Why is this equation equal to another equation?

[mapa]

x = (2vsin(theta)cos(theta))/g = (vsin2(theta))/g

v = null velocity

x = distance

g = gravity

How is the first equation equal to the second one?
How the sin2(theta) come to be and where did the cos(theta) go?

 

[Nabeshin]

Trigonometric identity:

$$2 \sin (\theta) \cos (\theta) = \sin (2 \theta)$$

 

[mapa]

thank you

 

[GRDixon]

Trigonometric identity:

$$2 \sin (\theta) \cos (\theta) = \sin (2 \theta)$$

Or more generally, sin(A+B)=sin(A)cos(B)+cos(A)sin(B).
Also handy to know: cos(A+B)=cos(A)cos(B)-sin(A)sin(B).

 

[PJC01]

The first equation, x = (2vsin(theta)cos(theta))/g, can be simplified using the trigonometric identity sin2(theta) = 2sin(theta)cos(theta).

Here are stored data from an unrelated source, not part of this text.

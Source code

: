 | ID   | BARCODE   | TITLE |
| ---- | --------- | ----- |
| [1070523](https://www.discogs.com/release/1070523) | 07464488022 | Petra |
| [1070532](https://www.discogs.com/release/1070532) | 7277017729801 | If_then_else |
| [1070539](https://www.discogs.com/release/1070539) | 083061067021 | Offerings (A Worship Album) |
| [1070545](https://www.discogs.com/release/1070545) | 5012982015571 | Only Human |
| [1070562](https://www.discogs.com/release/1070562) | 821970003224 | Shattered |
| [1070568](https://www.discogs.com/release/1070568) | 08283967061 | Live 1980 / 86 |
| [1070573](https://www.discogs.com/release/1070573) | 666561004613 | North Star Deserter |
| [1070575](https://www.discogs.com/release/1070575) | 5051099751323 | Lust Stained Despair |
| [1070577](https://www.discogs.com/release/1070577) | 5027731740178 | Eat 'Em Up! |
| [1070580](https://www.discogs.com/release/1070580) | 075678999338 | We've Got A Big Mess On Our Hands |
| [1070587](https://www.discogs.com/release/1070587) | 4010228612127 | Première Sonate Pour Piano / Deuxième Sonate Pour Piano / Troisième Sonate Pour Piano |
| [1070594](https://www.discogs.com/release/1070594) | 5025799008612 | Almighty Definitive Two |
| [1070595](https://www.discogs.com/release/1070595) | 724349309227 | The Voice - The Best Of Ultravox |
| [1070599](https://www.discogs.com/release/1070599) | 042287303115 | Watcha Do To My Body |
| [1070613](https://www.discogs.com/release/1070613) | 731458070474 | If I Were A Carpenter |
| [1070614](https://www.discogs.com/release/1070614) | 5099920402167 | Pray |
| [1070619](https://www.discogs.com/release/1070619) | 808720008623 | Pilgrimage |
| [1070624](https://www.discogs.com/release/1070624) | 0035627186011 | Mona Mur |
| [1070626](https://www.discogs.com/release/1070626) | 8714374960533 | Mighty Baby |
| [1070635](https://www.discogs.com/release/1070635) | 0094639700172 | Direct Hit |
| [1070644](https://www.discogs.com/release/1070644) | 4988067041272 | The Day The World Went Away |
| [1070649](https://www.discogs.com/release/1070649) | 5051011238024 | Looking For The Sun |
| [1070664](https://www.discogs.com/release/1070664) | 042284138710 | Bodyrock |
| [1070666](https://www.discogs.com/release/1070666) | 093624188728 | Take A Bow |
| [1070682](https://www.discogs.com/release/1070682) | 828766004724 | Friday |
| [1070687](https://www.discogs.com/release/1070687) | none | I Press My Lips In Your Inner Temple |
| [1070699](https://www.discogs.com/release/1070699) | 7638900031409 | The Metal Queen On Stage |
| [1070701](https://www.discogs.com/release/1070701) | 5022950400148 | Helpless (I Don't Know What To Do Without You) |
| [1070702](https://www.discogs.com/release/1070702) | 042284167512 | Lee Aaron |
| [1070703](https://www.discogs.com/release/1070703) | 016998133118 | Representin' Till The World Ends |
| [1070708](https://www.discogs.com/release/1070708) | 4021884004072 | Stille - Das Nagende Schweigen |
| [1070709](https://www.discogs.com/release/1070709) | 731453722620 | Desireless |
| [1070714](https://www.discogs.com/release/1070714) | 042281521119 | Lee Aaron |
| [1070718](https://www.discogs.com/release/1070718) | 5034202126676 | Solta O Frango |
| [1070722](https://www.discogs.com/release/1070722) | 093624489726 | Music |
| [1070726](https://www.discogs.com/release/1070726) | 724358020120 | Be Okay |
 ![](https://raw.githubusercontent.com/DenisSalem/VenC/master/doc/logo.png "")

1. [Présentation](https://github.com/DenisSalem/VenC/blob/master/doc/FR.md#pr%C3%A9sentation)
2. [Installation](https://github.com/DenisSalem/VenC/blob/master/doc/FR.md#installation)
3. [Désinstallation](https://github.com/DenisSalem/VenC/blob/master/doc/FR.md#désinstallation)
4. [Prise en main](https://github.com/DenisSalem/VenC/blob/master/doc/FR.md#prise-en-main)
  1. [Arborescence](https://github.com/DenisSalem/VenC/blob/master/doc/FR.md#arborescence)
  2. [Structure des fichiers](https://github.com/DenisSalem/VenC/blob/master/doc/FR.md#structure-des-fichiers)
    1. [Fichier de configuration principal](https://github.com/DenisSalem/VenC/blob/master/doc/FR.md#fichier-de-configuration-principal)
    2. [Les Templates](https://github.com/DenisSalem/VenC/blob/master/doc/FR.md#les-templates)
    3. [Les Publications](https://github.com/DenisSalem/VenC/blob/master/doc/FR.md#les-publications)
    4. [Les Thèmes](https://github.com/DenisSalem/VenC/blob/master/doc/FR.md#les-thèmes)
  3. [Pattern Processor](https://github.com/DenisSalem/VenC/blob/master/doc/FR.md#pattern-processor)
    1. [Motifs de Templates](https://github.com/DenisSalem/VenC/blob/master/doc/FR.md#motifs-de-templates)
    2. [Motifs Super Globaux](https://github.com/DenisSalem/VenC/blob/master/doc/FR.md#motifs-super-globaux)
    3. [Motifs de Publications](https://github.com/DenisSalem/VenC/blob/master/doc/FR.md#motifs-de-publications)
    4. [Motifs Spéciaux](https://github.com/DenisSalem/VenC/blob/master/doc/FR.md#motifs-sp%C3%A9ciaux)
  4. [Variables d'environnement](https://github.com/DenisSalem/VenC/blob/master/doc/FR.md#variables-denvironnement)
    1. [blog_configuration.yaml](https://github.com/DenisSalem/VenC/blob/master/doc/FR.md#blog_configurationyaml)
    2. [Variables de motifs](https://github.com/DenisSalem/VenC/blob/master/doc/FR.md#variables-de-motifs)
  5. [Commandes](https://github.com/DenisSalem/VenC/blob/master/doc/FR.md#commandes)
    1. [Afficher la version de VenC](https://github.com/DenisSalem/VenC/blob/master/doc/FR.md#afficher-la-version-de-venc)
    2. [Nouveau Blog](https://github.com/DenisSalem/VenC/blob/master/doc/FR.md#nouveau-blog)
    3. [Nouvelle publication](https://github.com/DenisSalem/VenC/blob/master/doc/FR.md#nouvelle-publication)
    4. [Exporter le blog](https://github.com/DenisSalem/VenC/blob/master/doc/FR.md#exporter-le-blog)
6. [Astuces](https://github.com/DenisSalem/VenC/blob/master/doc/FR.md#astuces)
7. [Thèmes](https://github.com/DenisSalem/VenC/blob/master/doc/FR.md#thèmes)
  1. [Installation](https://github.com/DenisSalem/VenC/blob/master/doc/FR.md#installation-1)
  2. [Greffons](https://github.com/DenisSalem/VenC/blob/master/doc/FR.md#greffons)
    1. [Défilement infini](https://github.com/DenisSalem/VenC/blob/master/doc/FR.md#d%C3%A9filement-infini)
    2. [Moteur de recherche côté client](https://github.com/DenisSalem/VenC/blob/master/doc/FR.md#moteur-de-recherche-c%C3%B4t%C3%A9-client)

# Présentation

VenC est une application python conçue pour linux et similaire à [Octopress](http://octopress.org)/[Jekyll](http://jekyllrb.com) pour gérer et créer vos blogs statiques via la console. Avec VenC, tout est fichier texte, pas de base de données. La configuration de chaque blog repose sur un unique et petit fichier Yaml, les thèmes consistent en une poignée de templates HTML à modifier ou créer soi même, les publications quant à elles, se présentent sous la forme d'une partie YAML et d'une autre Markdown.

This results in the second equation, x = (vsin2(theta))/g. The cos(theta) is no longer needed in the simplified equation because it is already accounted for in the sin2(theta) term. Essentially, the sin2(theta) term is a more concise way of representing the product of sin(theta) and cos(theta). Therefore, the two equations are equivalent and can be used interchangeably in calculations involving distance, velocity, and gravity.